Question

Design a data structure that supports the following two operations:

void addWord(word)
bool search(word)
search(word) can search a literal word or a regular expression string containing only letters a-z or .. A . means it can represent any one letter.

For example:

addWord("bad")
addWord("dad")
addWord("mad")
search("pad") -> false
search("bad") -> true
search(".ad") -> true
search("b..") -> true

Code

class TrieNode {
    public boolean end;
    public TrieNode[] sons;
    public TrieNode() {
        end = false;
        sons = new TrieNode[26];
    }
}

class Trie {
    public TrieNode root;
    public Trie() {
        root = new TrieNode();
    }
    public void insert(String s) {
        if (s.length() == 0) return;
        TrieNode node = root;
        for (int i = 0; i < s.length(); i++) {
            char c = s.charAt(i);
            if (node.sons[c - 'a'] == null) {
                TrieNode newSon = new TrieNode();
                node.sons[c - 'a'] = newSon;
            } 
            node = node.sons[c - 'a'];
        }
        node.end = true;
    }
    
    public boolean search(String s) {
        if (s == null || s.length() == 0) return true;
        return searchHelper(s, root, 0);
    }
    
    public boolean searchHelper(String s, TrieNode node, int i) {
        if (i == s.length()) {
            if (node.end) return true;
            return false;
        }
        
        boolean result = false;
        char c = s.charAt(i);
        if (c == '.') {
            for (int j = 0; j < 26; j++) {
                if (node.sons[j] != null) {
                    if(searchHelper(s, node.sons[j], i + 1)) result = true;
                }
            }
        } else {
            if (node.sons[c - 'a'] == null) {
                result = false;
            } else {
                if (searchHelper(s, node.sons[c - 'a'], i + 1)) result = true;
            }
        }
        return result;
    }
}

public class WordDictionary {
    Trie t = new Trie();

    // Adds a word into the data structure.
    public void addWord(String word) {
        t.insert(word);
    }

    // Returns if the word is in the data structure.
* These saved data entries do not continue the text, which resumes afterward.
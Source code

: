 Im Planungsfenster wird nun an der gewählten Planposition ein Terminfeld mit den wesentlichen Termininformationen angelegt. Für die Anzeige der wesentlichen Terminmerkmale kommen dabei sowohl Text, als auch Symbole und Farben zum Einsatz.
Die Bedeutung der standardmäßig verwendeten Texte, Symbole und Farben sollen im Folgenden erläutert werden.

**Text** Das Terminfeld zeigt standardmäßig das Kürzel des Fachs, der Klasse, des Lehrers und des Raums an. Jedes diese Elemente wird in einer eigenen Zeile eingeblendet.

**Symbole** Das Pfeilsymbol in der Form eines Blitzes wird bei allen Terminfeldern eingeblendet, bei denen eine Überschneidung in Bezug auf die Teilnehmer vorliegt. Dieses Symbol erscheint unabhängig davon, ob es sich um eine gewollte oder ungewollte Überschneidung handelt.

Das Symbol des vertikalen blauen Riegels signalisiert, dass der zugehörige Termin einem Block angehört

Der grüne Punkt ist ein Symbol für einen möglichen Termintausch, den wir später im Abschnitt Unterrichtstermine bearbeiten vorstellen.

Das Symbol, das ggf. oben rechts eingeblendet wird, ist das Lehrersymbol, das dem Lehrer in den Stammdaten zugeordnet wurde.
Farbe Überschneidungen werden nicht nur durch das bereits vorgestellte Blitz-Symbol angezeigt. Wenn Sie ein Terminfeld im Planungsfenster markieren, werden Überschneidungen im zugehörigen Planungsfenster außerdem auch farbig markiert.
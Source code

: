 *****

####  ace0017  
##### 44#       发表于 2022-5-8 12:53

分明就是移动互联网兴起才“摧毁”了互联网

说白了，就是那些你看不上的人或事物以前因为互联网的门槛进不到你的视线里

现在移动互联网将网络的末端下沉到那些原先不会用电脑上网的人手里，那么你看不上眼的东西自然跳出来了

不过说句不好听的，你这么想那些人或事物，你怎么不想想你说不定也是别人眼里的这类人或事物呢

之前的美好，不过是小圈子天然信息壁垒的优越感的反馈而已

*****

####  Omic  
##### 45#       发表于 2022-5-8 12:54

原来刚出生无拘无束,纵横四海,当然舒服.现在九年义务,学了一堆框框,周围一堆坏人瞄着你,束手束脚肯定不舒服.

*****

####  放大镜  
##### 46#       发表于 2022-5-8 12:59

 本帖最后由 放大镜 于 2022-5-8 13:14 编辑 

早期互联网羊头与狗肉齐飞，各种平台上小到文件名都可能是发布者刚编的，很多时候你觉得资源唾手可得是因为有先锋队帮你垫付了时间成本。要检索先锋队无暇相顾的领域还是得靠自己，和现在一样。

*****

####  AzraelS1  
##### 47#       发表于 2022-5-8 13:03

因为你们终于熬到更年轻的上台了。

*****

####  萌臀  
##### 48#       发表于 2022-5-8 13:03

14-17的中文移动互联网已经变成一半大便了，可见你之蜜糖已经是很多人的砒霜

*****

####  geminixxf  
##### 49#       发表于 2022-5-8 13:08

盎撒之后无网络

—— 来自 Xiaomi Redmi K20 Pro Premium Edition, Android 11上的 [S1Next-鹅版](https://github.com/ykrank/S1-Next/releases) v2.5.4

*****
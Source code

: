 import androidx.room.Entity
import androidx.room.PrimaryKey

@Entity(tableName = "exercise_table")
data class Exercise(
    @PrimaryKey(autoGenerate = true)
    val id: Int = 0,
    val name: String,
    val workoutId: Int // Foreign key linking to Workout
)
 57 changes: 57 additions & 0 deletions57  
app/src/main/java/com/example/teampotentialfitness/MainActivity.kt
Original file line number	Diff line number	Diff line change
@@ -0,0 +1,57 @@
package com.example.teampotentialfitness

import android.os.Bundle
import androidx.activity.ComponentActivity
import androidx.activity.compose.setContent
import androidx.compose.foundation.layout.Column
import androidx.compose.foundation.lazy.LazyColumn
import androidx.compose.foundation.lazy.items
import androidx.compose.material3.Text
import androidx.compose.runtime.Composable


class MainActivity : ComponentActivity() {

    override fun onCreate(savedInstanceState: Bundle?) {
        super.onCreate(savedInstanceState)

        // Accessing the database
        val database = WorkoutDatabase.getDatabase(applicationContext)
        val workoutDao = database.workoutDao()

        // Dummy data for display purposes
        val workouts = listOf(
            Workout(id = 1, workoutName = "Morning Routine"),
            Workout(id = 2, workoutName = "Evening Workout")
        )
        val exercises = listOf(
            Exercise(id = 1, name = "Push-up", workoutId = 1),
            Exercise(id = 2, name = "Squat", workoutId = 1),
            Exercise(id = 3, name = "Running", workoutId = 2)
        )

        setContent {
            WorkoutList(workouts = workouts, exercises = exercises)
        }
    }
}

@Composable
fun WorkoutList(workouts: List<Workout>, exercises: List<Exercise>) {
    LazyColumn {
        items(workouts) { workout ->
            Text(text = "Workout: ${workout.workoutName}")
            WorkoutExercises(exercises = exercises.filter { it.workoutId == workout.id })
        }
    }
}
A word could
    // contain the dot character '.' to represent any one letter.
    public boolean search(String word) {
        return t.search(word);
    }
}

// Your WordDictionary object will be instantiated and called as such:
// WordDictionary wordDictionary = new WordDictionary();
// wordDictionary.addWord("word");
// wordDictionary.search("pattern");

Solution

用字典树的insert()和search()实现。其中search()功能略做改动，当当前字符为‘.’时需遍历所有叶子节点，若叶子节点不为null则递归地search剩余部分。其他情况与正常的字典树相同。